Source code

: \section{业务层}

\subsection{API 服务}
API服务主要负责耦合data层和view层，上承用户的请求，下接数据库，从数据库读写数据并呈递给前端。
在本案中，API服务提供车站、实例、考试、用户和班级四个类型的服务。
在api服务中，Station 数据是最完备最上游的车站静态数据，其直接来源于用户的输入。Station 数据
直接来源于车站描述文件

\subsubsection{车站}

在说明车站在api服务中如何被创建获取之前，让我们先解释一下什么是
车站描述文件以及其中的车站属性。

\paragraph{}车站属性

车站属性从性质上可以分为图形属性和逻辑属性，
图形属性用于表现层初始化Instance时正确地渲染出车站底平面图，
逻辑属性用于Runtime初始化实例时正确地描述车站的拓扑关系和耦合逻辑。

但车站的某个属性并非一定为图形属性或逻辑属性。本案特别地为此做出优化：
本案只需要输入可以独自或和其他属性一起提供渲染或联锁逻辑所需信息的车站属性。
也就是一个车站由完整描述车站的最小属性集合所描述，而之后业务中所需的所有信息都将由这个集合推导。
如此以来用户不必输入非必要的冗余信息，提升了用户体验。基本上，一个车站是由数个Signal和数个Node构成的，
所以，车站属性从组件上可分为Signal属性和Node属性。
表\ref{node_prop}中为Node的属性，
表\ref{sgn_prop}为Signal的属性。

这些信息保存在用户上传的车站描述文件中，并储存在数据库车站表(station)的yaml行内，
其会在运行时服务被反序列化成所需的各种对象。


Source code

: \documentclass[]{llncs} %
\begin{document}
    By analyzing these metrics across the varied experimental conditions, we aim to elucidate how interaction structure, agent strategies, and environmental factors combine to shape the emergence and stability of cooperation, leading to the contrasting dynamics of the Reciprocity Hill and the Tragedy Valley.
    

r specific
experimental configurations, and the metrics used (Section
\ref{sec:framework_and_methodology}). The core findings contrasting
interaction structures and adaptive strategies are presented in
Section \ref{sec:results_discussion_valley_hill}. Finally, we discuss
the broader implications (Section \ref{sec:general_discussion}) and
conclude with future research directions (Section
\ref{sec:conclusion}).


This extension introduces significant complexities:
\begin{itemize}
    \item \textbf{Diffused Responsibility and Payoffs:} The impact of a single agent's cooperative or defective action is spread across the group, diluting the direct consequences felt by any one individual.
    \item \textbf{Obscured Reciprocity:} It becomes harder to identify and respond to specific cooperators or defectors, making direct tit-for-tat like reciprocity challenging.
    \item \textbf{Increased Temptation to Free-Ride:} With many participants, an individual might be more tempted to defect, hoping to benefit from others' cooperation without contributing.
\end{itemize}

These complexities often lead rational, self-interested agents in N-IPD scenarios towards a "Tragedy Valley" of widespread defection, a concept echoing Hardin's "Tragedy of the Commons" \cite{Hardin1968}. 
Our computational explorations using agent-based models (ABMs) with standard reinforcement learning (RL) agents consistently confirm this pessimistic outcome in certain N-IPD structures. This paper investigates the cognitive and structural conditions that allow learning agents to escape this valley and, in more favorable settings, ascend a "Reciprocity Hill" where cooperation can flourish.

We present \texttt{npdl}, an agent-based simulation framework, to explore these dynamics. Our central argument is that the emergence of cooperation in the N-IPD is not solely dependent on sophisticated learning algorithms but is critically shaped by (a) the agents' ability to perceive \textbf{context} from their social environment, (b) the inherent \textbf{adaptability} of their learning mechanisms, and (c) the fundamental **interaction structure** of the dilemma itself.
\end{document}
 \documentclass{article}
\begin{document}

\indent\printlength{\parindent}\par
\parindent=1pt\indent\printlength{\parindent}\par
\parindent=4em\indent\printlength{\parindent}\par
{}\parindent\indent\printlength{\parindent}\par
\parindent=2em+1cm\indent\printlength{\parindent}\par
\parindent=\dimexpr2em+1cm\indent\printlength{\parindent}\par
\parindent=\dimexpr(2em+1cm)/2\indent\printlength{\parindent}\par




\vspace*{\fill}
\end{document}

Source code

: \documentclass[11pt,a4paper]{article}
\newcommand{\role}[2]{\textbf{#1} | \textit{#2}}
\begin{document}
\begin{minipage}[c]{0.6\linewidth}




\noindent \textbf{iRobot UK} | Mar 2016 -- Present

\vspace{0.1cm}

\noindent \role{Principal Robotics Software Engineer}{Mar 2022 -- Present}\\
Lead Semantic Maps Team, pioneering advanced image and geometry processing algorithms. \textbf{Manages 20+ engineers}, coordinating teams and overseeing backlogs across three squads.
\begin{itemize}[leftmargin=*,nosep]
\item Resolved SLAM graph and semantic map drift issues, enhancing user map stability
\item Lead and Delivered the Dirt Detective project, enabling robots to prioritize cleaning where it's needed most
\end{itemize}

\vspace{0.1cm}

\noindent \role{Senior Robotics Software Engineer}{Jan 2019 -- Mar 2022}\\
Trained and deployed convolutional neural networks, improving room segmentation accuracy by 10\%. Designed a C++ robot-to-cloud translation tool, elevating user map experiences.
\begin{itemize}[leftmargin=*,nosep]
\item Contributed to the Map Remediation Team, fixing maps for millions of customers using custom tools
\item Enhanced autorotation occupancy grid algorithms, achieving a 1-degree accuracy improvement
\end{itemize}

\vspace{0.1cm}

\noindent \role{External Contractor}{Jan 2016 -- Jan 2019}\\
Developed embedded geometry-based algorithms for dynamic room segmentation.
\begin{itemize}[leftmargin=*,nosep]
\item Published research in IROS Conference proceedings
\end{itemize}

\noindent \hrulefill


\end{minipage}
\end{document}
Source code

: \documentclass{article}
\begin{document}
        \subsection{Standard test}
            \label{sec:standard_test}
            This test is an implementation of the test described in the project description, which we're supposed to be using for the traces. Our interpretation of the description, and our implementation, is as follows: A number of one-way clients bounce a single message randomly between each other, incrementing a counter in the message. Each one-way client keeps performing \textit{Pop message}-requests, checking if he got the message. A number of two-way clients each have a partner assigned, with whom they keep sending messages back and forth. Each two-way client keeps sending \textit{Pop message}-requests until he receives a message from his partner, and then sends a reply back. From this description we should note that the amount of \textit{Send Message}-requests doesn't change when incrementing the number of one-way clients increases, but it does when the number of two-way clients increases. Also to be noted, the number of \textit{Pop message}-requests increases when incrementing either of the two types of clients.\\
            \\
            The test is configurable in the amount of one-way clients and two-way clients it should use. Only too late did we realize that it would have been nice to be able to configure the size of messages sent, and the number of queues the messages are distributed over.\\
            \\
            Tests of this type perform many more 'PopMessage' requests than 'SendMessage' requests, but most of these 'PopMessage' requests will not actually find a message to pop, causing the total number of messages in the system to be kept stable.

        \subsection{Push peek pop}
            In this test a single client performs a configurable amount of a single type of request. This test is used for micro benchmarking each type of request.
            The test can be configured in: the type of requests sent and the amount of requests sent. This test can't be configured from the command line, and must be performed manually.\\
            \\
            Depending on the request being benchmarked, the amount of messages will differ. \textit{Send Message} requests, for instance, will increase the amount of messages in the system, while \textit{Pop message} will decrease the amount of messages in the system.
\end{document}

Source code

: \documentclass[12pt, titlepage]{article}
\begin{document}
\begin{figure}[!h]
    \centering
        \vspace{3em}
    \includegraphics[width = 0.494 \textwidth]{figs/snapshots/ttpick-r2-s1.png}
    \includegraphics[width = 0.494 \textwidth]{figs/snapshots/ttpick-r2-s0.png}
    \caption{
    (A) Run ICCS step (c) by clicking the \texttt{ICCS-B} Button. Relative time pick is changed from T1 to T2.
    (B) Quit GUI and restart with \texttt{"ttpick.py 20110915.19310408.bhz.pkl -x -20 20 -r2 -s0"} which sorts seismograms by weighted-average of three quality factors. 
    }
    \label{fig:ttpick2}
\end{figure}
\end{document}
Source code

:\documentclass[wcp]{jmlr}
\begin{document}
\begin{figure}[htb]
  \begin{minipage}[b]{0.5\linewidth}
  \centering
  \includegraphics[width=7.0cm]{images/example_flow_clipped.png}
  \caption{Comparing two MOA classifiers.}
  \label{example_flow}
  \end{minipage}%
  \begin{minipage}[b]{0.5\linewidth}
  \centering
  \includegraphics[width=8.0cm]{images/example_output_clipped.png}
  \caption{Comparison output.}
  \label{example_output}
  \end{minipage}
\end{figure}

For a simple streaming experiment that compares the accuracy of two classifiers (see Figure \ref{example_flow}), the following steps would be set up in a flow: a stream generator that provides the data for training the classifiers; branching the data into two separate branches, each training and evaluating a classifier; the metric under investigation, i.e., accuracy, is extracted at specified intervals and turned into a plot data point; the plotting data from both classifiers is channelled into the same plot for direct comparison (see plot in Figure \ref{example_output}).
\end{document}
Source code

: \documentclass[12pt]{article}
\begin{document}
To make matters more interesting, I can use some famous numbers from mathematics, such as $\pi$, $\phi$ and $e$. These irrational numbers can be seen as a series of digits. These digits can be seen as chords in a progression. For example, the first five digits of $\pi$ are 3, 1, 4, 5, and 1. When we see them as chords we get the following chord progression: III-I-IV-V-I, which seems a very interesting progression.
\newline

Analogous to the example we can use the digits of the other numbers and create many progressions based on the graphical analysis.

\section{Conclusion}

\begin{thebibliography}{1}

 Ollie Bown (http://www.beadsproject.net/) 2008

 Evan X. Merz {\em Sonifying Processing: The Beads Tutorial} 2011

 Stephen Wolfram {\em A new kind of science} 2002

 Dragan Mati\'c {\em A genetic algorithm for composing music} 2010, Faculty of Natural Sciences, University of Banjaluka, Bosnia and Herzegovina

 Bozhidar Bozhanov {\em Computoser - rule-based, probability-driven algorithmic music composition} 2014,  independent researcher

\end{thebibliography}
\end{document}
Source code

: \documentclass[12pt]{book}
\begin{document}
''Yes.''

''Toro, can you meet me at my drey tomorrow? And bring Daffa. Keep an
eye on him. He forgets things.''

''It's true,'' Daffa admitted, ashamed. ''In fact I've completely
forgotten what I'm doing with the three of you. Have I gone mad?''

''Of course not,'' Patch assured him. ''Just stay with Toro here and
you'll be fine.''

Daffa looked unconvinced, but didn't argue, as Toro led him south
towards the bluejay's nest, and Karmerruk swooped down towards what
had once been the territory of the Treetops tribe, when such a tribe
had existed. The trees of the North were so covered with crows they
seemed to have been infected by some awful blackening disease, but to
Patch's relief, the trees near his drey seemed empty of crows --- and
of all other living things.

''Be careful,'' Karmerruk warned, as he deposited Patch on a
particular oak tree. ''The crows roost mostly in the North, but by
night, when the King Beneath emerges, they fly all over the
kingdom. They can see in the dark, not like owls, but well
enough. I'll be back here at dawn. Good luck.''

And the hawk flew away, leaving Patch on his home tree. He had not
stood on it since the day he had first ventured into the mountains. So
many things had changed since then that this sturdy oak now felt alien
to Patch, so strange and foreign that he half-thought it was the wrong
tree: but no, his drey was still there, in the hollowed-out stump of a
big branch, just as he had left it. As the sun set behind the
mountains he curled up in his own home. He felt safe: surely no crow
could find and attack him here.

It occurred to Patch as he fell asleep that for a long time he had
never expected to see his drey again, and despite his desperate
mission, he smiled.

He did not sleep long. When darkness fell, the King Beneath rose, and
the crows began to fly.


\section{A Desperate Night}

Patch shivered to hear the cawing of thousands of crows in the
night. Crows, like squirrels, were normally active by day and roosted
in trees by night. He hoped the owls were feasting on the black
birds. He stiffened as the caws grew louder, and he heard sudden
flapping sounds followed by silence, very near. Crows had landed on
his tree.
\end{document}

-.-.-

Work item -
Reply with the lines from the first line of the entries through the line that contains "车站属性从性质上可以分为图形属性和逻辑属性，", repeated exactly with both ends kept, and with nothing else.

Solution for this task -
Source code

: \section{业务层}

\subsection{API 服务}
API服务主要负责耦合data层和view层，上承用户的请求，下接数据库，从数据库读写数据并呈递给前端。
在本案中，API服务提供车站、实例、考试、用户和班级四个类型的服务。
在api服务中，Station 数据是最完备最上游的车站静态数据，其直接来源于用户的输入。Station 数据
直接来源于车站描述文件

\subsubsection{车站}

在说明车站在api服务中如何被创建获取之前，让我们先解释一下什么是
车站描述文件以及其中的车站属性。

\paragraph{}车站属性

车站属性从性质上可以分为图形属性和逻辑属性，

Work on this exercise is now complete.